Dataset excerpts
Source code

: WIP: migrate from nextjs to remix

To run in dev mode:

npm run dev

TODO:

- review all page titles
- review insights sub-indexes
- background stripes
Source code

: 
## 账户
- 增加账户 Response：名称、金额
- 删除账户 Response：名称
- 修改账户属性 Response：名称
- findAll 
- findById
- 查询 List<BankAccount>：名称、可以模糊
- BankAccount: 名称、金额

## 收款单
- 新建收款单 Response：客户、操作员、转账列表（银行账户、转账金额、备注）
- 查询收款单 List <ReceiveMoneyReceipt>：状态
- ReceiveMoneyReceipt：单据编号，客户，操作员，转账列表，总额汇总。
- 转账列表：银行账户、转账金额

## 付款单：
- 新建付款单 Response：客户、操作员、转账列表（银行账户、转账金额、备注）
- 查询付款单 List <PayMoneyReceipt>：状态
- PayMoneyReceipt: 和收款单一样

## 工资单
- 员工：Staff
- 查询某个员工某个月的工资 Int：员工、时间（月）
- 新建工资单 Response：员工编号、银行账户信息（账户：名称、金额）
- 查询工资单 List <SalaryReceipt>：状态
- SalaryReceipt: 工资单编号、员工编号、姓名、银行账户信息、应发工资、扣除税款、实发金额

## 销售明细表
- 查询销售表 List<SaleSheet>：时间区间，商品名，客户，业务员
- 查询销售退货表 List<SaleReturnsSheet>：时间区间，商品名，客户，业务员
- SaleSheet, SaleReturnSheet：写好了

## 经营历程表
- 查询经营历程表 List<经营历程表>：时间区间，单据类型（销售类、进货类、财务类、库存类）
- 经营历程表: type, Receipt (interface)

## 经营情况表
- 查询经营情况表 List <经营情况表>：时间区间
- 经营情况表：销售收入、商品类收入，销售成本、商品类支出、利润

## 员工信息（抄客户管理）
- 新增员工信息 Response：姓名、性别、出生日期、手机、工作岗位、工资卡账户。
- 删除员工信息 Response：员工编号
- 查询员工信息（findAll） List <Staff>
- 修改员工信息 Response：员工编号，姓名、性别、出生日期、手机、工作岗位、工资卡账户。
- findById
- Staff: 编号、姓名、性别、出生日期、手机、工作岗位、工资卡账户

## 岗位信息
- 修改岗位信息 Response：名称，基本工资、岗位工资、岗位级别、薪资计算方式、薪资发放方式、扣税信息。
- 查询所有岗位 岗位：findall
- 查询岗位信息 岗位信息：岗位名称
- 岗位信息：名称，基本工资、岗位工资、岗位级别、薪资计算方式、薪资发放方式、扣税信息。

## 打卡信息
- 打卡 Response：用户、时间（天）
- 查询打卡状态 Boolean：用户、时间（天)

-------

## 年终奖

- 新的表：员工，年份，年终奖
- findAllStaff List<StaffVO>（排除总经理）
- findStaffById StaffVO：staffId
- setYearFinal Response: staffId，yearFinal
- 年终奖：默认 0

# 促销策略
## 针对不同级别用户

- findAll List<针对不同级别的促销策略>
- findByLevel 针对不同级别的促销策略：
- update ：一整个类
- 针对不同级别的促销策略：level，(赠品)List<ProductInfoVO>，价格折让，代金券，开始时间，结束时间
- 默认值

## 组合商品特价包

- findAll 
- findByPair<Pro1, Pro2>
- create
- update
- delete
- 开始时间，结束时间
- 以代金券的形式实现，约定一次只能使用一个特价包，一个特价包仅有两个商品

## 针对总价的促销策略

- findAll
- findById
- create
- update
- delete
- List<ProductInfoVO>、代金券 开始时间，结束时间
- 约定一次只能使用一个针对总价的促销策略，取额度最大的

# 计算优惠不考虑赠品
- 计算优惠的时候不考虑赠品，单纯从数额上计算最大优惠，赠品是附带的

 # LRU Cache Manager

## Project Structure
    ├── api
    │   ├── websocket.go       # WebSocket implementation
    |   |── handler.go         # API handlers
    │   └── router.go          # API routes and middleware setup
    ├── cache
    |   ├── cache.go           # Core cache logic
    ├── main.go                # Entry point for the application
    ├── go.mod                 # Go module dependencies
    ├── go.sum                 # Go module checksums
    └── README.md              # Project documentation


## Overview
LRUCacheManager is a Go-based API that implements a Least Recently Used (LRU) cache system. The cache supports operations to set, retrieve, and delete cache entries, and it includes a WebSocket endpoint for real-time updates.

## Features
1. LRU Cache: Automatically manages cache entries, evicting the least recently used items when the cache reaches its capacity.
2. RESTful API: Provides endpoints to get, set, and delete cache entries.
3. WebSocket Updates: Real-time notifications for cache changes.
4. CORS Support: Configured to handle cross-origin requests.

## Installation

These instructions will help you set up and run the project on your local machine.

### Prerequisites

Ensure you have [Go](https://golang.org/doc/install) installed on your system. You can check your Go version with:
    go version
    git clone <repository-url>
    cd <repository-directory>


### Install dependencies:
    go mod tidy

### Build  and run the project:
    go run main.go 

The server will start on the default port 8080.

Brief:
Your task for the entries above: copy exactly the span starting with the line with "- 查询销售退货表 List<SaleReturnsSheet>：时间区间，商品名，客户，业务员" and going on through the line with "- 约定一次只能使用一个针对总价的促销策略，取额度最大的", both lines included, and nothing else.

Output:
- 查询销售退货表 List<SaleReturnsSheet>：时间区间，商品名，客户，业务员
- SaleSheet, SaleReturnSheet：写好了

## 经营历程表
- 查询经营历程表 List<经营历程表>：时间区间，单据类型（销售类、进货类、财务类、库存类）
- 经营历程表: type, Receipt (interface)

## 经营情况表
- 查询经营情况表 List <经营情况表>：时间区间
- 经营情况表：销售收入、商品类收入，销售成本、商品类支出、利润

## 员工信息（抄客户管理）
- 新增员工信息 Response：姓名、性别、出生日期、手机、工作岗位、工资卡账户。
- 删除员工信息 Response：员工编号
- 查询员工信息（findAll） List <Staff>
- 修改员工信息 Response：员工编号，姓名、性别、出生日期、手机、工作岗位、工资卡账户。
- findById
- Staff: 编号、姓名、性别、出生日期、手机、工作岗位、工资卡账户

## 岗位信息
- 修改岗位信息 Response：名称，基本工资、岗位工资、岗位级别、薪资计算方式、薪资发放方式、扣税信息。
- 查询所有岗位 岗位：findall
- 查询岗位信息 岗位信息：岗位名称
- 岗位信息：名称，基本工资、岗位工资、岗位级别、薪资计算方式、薪资发放方式、扣税信息。

## 打卡信息
- 打卡 Response：用户、时间（天）
- 查询打卡状态 Boolean：用户、时间（天)

-------

## 年终奖

- 新的表：员工，年份，年终奖
- findAllStaff List<StaffVO>（排除总经理）
- findStaffById StaffVO：staffId
- setYearFinal Response: staffId，yearFinal
- 年终奖：默认 0

# 促销策略
## 针对不同级别用户

- findAll List<针对不同级别的促销策略>
- findByLevel 针对不同级别的促销策略：
- update ：一整个类
- 针对不同级别的促销策略：level，(赠品)List<ProductInfoVO>，价格折让，代金券，开始时间，结束时间
- 默认值

## 组合商品特价包

- findAll 
- findByPair<Pro1, Pro2>
- create
- update
- delete
- 开始时间，结束时间
- 以代金券的形式实现，约定一次只能使用一个特价包，一个特价包仅有两个商品

## 针对总价的促销策略

- findAll
- findById
- create
- update
- delete
- List<ProductInfoVO>、代金券 开始时间，结束时间
- 约定一次只能使用一个针对总价的促销策略，取额度最大的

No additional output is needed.